Collected data entries:
^^^^^^^^

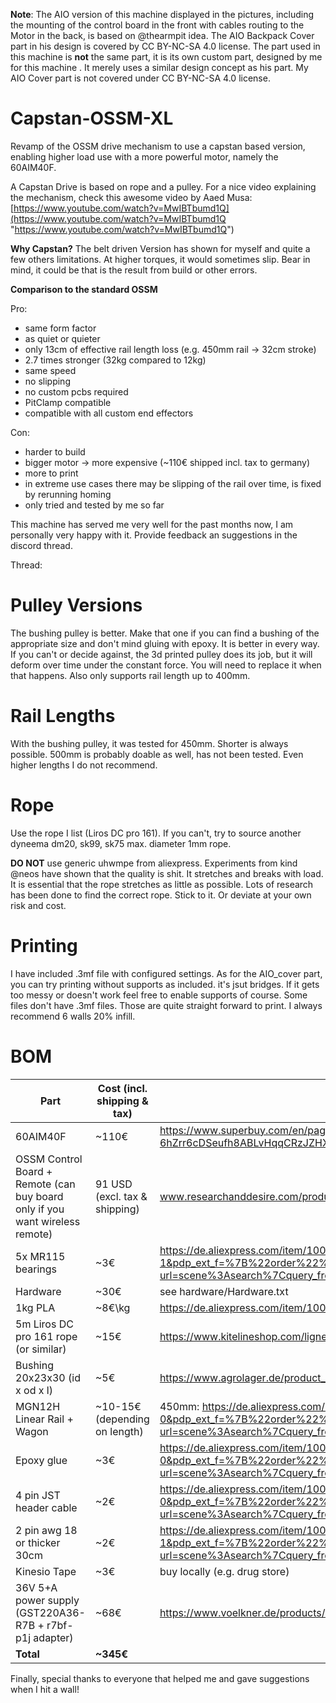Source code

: 
**Note**: The AIO version of this machine displayed in the pictures, including the mounting of the control board in the front with cables routing to the Motor in the back, is based on @thearmpit idea. The AIO Backpack Cover part in his design is covered by CC BY-NC-SA 4.0 license. The part used in this machine is **not** the same part, it is its own custom part, designed by me for this machine . It merely uses a similar design concept as his part. My AIO Cover part is not covered under CC BY-NC-SA 4.0 license.


# Capstan-OSSM-XL


Revamp of the OSSM drive mechanism to use a capstan based version, enabling higher load use with a more powerful motor, namely the 60AIM40F.

A Capstan Drive is based on rope and a pulley. For a nice video explaining the mechanism, check this awesome video by Aaed Musa: [https://www.youtube.com/watch?v=MwIBTbumd1Q](https://www.youtube.com/watch?v=MwIBTbumd1Q "https://www.youtube.com/watch?v=MwIBTbumd1Q")

**Why Capstan?** 
The belt driven Version has shown for myself and quite a few others limitations. At higher torques, it would sometimes slip. Bear in mind, it could be that is the result from build or other errors.

**Comparison to the standard OSSM**

Pro:

 - same form factor
 - as quiet or quieter
 - only 13cm of effective rail length loss (e.g. 450mm rail -> 32cm stroke)
 - 2.7 times stronger (32kg compared to 12kg)
 - same speed
 - no slipping
 - no custom pcbs required
 - PitClamp compatible
 - compatible with all custom end effectors

Con:

 - harder to build
 - bigger motor -> more expensive (~110€ shipped incl. tax to germany)
 - more to print
 - in extreme use cases there may be slipping of the rail over time, is fixed by rerunning homing
 - only tried and tested by me so far
 
This machine has served me very well for the past months now, I am personally very happy with it. Provide feedback an suggestions in the discord thread.

Thread:
# Pulley Versions
The bushing pulley is better. Make that one if you can find a bushing of the appropriate size and don't mind gluing with epoxy. It is better in every way. If you can't or decide against, the 3d printed pulley does its job, but it will deform over time under the constant force. You will need to replace it when that happens. Also only supports rail length up to 400mm.

# Rail Lengths
With the bushing pulley, it was tested for 450mm. Shorter is always possible. 500mm is probably doable as well, has not been tested. Even higher lengths I do not recommend.
# Rope
Use the rope I list (Liros DC pro 161). If you can't, try to source another dyneema dm20, sk99, sk75 max. diameter 1mm rope.

**DO NOT** use generic uhwmpe from aliexpress. Experiments from kind @neos have shown that the quality is shit. It stretches and breaks with load. It is essential that the rope stretches as little as possible. Lots of research has been done to find the correct rope. Stick to it. Or deviate at your own risk and cost.
# Printing
I have included .3mf file with configured settings. As for the AIO_cover part, you can try printing without supports as included. it's jsut bridges. If it gets too messy or doesn't work feel free to enable supports of course. Some files don't have .3mf files. Those are quite straight forward to print. I always recommend 6 walls 20% infill.
# BOM

| Part                                                                         | Cost (incl. shipping & tax)   | link                                                                                                                                                                                                                                                                                                                                                                                                                                                                                         |
|------------------------------------------------------------------------------|-------------------------------|----------------------------------------------------------------------------------------------------------------------------------------------------------------------------------------------------------------------------------------------------------------------------------------------------------------------------------------------------------------------------------------------------------------------------------------------------------------------------------------------|
| 60AIM40F                                                                     | ~110€                         | https://www.superbuy.com/en/page/buy/?url=https://item.taobao.com/item.htm?id=668578585661&ali_trackid=2:mm_117358474_33384934_118778578&spm=1101.1101.N.N.e529fe8&__cf_chl_rt_tk=xO29V7EyaAm9af1TaVNaUj1IIxXuPHjLH7hoQn0mA.4-1752658384-1.0.1.1-6hZrr6cDSeufh8ABLvHqqCRzJZHX9yJaKNdapTjhZ1k                                                                                                                                                                                                 |
| OSSM Control Board + Remote (can buy board only if you want wireless remote) | 91 USD (excl. tax & shipping) | www.researchanddesire.com/products/ossm-reference-board                                                                                                                                                                                                                                                                                                                                                                                                                                      |
| 5x MR115 bearings                                                            | ~3€                           | https://de.aliexpress.com/item/1005007175995775.html?spm=a2g0o.productlist.main.2.1a42906C906CMX&algo_pvid=3c5cd0a6-d355-43fd-9cde-0a5c00f7b036&algo_exp_id=3c5cd0a6-d355-43fd-9cde-0a5c00f7b036-1&pdp_ext_f=%7B%22order%22%3A%22100%22%2C%22eval%22%3A%221%22%7D&pdp_npi=4%40dis%21EUR%213.77%212.49%21%21%2130.70%2120.28%21%40211b807017526658700751189e7276%2112000039706894193%21sea%21DE%213286768289%21X&curPageLogUid=LOVHlkqLUfbN&utparam-url=scene%3Asearch%7Cquery_from%3A        |
| Hardware                                                                     | ~30€                          | see hardware/Hardware.txt                                                                                                                                                                                                                                                                                                                                                                                                                                                                    |
| 1kg PLA                                                                      | ~8€\kg                        | https://de.aliexpress.com/item/1005006639640810.html?spm=a2g0o.order_list.order_list_main.36.4e9b5c5frMJNth&gatewayAdapt=glo2deu                                                                                                                                                                                                                                                                                                                                                             |
| 5m Liros DC pro 161 rope (or similar)                                        | ~15€                          | https://www.kitelineshop.com/ligne-liros-dcpro161-au-metre-c2x38222201                                                                                                                                                                                                                                                                                                                                                                                                                       |
| Bushing 20x23x30 (id x od x l)                                               | ~5€                           | https://www.agrolager.de/product_info.php?products_id=91534519                                                                                                                                                                                                                                                                                                                                                                                                                               |
| MGN12H Linear Rail + Wagon                                                   | ~10-15€ (depending on length) | 450mm: https://de.aliexpress.com/item/1000007480470.html?spm=a2g0o.productlist.main.1.5ff156f48357Wx&algo_pvid=51755ed2-c0a1-4bff-bf30-97a3b97270f5&algo_exp_id=51755ed2-c0a1-4bff-bf30-97a3b97270f5-0&pdp_ext_f=%7B%22order%22%3A%221088%22%2C%22eval%22%3A%221%22%7D&pdp_npi=4%40dis%21EUR%2114.99%2110.79%21%21%2117.00%2112.24%21%40211b80d117526659739281539ed9d5%2112000031932165347%21sea%21DE%213286768289%21X&curPageLogUid=8jDEp4Cr4fcW&utparam-url=scene%3Asearch%7Cquery_from%3A |
| Epoxy glue                                                                   | ~3€                           | https://de.aliexpress.com/item/1005007115129874.html?spm=a2g0o.productlist.main.1.625c4571tg9Mio&algo_pvid=102cafb2-86c6-400a-bd2e-ed3b473bc5f1&algo_exp_id=102cafb2-86c6-400a-bd2e-ed3b473bc5f1-0&pdp_ext_f=%7B%22order%22%3A%222237%22%2C%22eval%22%3A%221%22%7D&pdp_npi=4%40dis%21EUR%218.50%212.89%21%21%2169.22%2123.54%21%40210391a017526660236821518e0e4b%2112000039451196262%21sea%21DE%213286768289%21X&curPageLogUid=jgnbjFDGCHXZ&utparam-url=scene%3Asearch%7Cquery_from%3A       |
| 4 pin JST header cable                                                       | ~2€                           | https://de.aliexpress.com/item/1005007389108799.html?spm=a2g0o.productlist.main.1.52b15f2cbLDcTR&algo_pvid=7345200b-9cbe-46bc-b73c-8940f0cbcc8e&algo_exp_id=7345200b-9cbe-46bc-b73c-8940f0cbcc8e-0&pdp_ext_f=%7B%22order%22%3A%223138%22%2C%22eval%22%3A%221%22%7D&pdp_npi=4%40dis%21EUR%211.14%211.09%21%21%211.29%211.23%21%40211b80f717526660722672942e4eec%2112000040551940967%21sea%21DE%213286768289%21X&curPageLogUid=yI8x8KQg3Oo5&utparam-url=scene%3Asearch%7Cquery_from%3A         |
| 2 pin awg 18 or thicker 30cm                                                 | ~2€                           | https://de.aliexpress.com/item/1005006614755156.html?algo_pvid=930912fc-6f0e-4707-9a81-045ecb65c04d&algo_exp_id=930912fc-6f0e-4707-9a81-045ecb65c04d-1&pdp_ext_f=%7B%22order%22%3A%222628%22%2C%22eval%22%3A%221%22%7D&pdp_npi=4%40dis%21EUR%214.55%214.29%21%21%2137.05%2134.93%21%40211b431017526666257724421e6df9%2112000037830294865%21sea%21DE%213286768289%21X&curPageLogUid=kgtrU9AoDa9b&utparam-url=scene%3Asearch%7Cquery_from%3A                                                   |
| Kinesio Tape                                                                 | ~3€                           | buy locally (e.g. drug store)                                                                                                                                                                                                                                                                                                                                                                                                                                                                |
| 36V 5+A power supply (GST220A36-R7B + r7bf-p1j adapter)                      | ~68€                          | https://www.voelkner.de/products/2995507/MW-Mean-Well-GST220A36-R7B-Tischnetzteil-Festspannung-36-V-DC-6.1A-219.6W.html + https://www.voelkner.de/products/6716585/MW-Mean-Well-DC-PLUG-R7BF-P1J-Adapter.html?offer=2a0e3584bd7903f1cb12fce88b080532                                                                                                                                                                                                                                         |
| **Total**                                                                    | **~345€**                         |                                                                                                                                                                                                                                                                                                                                                                                                                                                                                              |

Finally, special thanks to everyone that helped me and gave suggestions when I hit a wall!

^^^^^^^^

EXERCISE AIM: Give again, please, precisely the lines that begin the records and run through the line with "# Capstan-OSSM-XL" in it, keeping both end lines and dropping any pictures.

EXERCISE RESULT:
Source code

: 
**Note**: The AIO version of this machine displayed in the pictures, including the mounting of the control board in the front with cables routing to the Motor in the back, is based on @thearmpit idea. The AIO Backpack Cover part in his design is covered by CC BY-NC-SA 4.0 license. The part used in this machine is **not** the same part, it is its own custom part, designed by me for this machine . It merely uses a similar design concept as his part. My AIO Cover part is not covered under CC BY-NC-SA 4.0 license.


# Capstan-OSSM-XL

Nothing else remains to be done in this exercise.